The Heroes is a hard-boiled fantasy that fans of Glen Cook’s THE BLACK COMPANY or Steven Erikson’s MALAZAN books will enjoy. In other words, this is definitely not a traditionally romantic fantasy. Instead, The Heroes is a song to accompany drinking and marching rather than swooning and daydreaming. There are no spiritual martial artists who gracefully cut through violent hordes of opposition; there are just hordes of violent opposition.
There is also a strong awareness of fantasy’s conventions. Abercrombie clearly wants to create memorable soldiers — traditional fantasy’s “badasses,” if you will — but he is reluctant to characterize them in conventional ways. For example, Robert Jordan’s Rand al’Thor is capable of silencing a room full of generals with a glance. Pretty impressive, but a little cliché for today’s reader of swords and sorcery. Joe Abercrombie’s Lord Bayaz, we are assured, gives “no immediate impression of supreme power.” However, within a few paragraphs readers realize he is a “badass” because he has silenced a room full of generals.
At times, this self-awareness is refreshing, and it usually leads to a bit of fun at the expense of Abercrombie’s characters. When Stranger Comes Knocking, a giant warrior fighting with the North, at one point reveals his frame, it is described as a “great expanse of body, sinew-knotted like an ancient tree … almost more scar than skin. He was ripped, pocked, gouged with wounds, enough to make a score of champions proud.” It’s hard to imagine Abercrombie describing any of his characters without grinning. And in this way the novel occasionally takes on the gallows humor that one might expect from a group of soldiers. When a group of young recruits join the Union cavalry, one trooper asks why there are no horses, to which the corporal responds:
That’s an excellent question and a keen grasp of tactics. Due to an administrative error, our horses are currently with the Fifth, attached to Mitterick’s division, which, as a regiment of infantry, is not in a position to make best use of them. I’m told they’ll be catching up with us any day, though they’ve been telling me that a while. For the time being we are a regiment of… horseless horse.

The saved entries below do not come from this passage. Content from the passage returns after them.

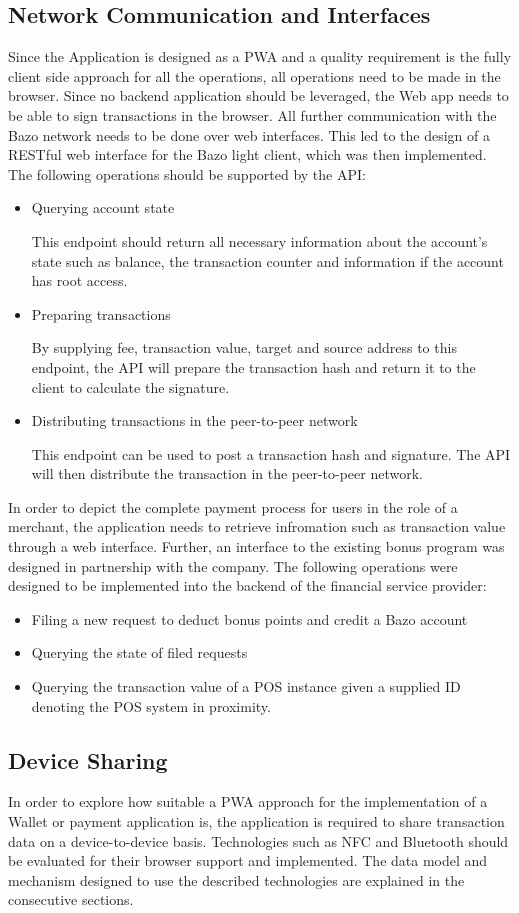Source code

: \subsection{Network Communication and Interfaces}\label{networkandinterfaces}
Since the Application is designed as a PWA and a quality requirement is the fully client side approach for all the operations, all operations need to be made in the browser. Since no backend application should be leveraged, the Web app needs to be able to sign transactions in the browser. All further communication with the Bazo network needs to be done over web interfaces. This led to the design of a RESTful web interface for the Bazo light client, which was then implemented. The following operations should be supported by the API:
\begin{itemize}
\item Querying account state

This endpoint should return all necessary information about the account's state such as balance, the transaction counter and information if the account has root access.
\item Preparing transactions

By supplying fee, transaction value, target and source address to this endpoint, the API will prepare the transaction hash and return it to the client to calculate the signature.
\item Distributing transactions in the peer-to-peer network

This endpoint can be used to post a transaction hash and signature. The API will then distribute the transaction in the peer-to-peer network.
\end{itemize}
In order to depict the complete payment process for users in the role of a merchant, the application needs to retrieve infromation such as transaction value through a web interface. Further, an interface to the existing bonus program was designed in partnership with the company. The following operations were designed to be implemented into the backend of the financial service provider:
\begin{itemize}
\item Filing a new request to deduct bonus points and credit a Bazo account
\item Querying the state of filed requests
\item Querying the transaction value of a POS instance given a supplied ID denoting the POS system in proximity.
\end{itemize}
\subsection{Device Sharing}
In order to explore how suitable a PWA approach for the implementation of a Wallet or payment application is, the application is required to share transaction data on a device-to-device basis. Technologies such as NFC and Bluetooth should be evaluated for their browser support and implemented. 
The data model and mechanism designed to use the described technologies are explained in the consecutive sections.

I can’t help wondering if this isn’t the reality of army life.
There is little room in Abercrombie’s world for fantasy’s traditional hero: naturally talented, humbly courageous, with a somber sense of responsibility. Surprisingly, this world does not glorify its sadistic warriors. It celebrates grit, particularly the grit of men and women that make the best of bad situations.
Much of The Heroes is self-aware of fantasy’s conventions and can be enjoyed as a pastiche. However, it is first and foremost a novel about (mostly) men fighting with swords in the rain and mud. The majority of the novel’s structure is present to introduce readers to the soldiers and armies of the Union and the North before maneuvering everyone into position around a single hill — the Heroes. A bell doesn’t ring, but eventually the battle starts and fans are treated to an MMORPG raid of epic proportions.
Others wondering whether or not The Heroes is for them would do well to ask themselves whether they are like Calder, one of Abercrombie’s northern generals. At one point, Calder reflects that he feels “a little fear and a lot of contempt at the level of manliness on display.” Readers that expect more than a stiff-upper lip from their heroes should probably read something else. For readers that revel in gritty swordplay, The Heroes is a must read.